Envidio la capacidad de muchos de desconectar, de llegar a casa y dejar fuera de la cabeza lo acontecido, lo que llegará, las complicaciones de la vida. ¿Por qué cargarlas si tenemos que esperar para resolverlas y no podemos hacer nada mientras? Esa capacidad, ese arte, a mi se me antoja imposible. Llevo mi mochila cargada de estas preocupaciones, grandes, pequeñas, ingentes, nimias -da igual la importancia-, allá donde vaya: en el trabajo, por supuesto, en la calle, en casa, comiendo, durmiendo.
Envidio la felicidad de los niños, cuando lo son. Y la de los perros.

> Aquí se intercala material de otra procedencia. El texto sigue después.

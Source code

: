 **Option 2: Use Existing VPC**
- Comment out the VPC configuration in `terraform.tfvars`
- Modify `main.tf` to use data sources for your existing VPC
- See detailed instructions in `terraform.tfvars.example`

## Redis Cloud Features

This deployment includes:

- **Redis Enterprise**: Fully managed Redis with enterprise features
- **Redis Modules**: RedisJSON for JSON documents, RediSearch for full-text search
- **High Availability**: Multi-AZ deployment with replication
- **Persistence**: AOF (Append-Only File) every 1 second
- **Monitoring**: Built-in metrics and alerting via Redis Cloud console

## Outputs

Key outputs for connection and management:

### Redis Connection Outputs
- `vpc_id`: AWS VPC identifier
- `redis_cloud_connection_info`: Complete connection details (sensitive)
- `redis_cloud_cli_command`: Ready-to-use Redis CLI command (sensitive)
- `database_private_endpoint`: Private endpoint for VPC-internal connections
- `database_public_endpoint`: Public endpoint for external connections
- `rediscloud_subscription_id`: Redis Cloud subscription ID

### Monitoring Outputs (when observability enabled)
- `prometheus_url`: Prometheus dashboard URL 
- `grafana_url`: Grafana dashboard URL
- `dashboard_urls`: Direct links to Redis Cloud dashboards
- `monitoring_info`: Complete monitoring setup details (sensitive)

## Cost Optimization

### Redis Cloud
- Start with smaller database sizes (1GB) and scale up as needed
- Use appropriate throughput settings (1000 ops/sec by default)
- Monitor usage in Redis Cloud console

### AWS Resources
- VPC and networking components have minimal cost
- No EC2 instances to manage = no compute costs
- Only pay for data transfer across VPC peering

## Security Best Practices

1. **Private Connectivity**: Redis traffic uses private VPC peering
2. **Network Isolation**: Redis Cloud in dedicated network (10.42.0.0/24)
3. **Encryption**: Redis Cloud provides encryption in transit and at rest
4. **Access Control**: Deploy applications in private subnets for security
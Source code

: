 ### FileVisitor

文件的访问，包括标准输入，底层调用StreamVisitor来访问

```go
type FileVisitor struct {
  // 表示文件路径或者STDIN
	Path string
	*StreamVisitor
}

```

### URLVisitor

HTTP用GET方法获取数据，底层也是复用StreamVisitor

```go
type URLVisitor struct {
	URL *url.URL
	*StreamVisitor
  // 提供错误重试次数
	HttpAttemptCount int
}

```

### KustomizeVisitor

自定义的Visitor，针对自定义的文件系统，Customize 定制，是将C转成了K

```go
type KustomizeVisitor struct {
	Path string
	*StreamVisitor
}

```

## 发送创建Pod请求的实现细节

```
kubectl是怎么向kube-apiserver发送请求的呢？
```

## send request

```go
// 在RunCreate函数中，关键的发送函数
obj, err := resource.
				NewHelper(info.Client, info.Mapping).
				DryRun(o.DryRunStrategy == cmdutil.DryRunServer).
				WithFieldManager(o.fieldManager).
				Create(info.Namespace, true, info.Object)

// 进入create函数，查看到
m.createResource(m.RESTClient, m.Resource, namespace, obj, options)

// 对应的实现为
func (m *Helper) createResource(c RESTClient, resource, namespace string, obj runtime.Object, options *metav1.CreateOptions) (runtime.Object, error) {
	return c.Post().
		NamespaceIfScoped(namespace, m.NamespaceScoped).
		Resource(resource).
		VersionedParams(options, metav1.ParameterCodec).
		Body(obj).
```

Envidio a los jubilados, sus mañanas al sol, su tiempo para la lectura y la escritura, para pasear, para compartir con los demás sus mejores momentos; envidio, sobre todo, su desconexión con el mercado de trabajo que se hace insoportable por momentos, con sus injusticia, su discrecionalidad.
Envidio el tiempo pasado y perdido, la épocas más felices, que las hubo; cuando hacer planes era más fácil, cuando todo fluía.
Tú eres una persona peculiar, me decía mi amiga A en otra vida.
Yo lo que soy es feliz, le contestaba.
Envidio eso también.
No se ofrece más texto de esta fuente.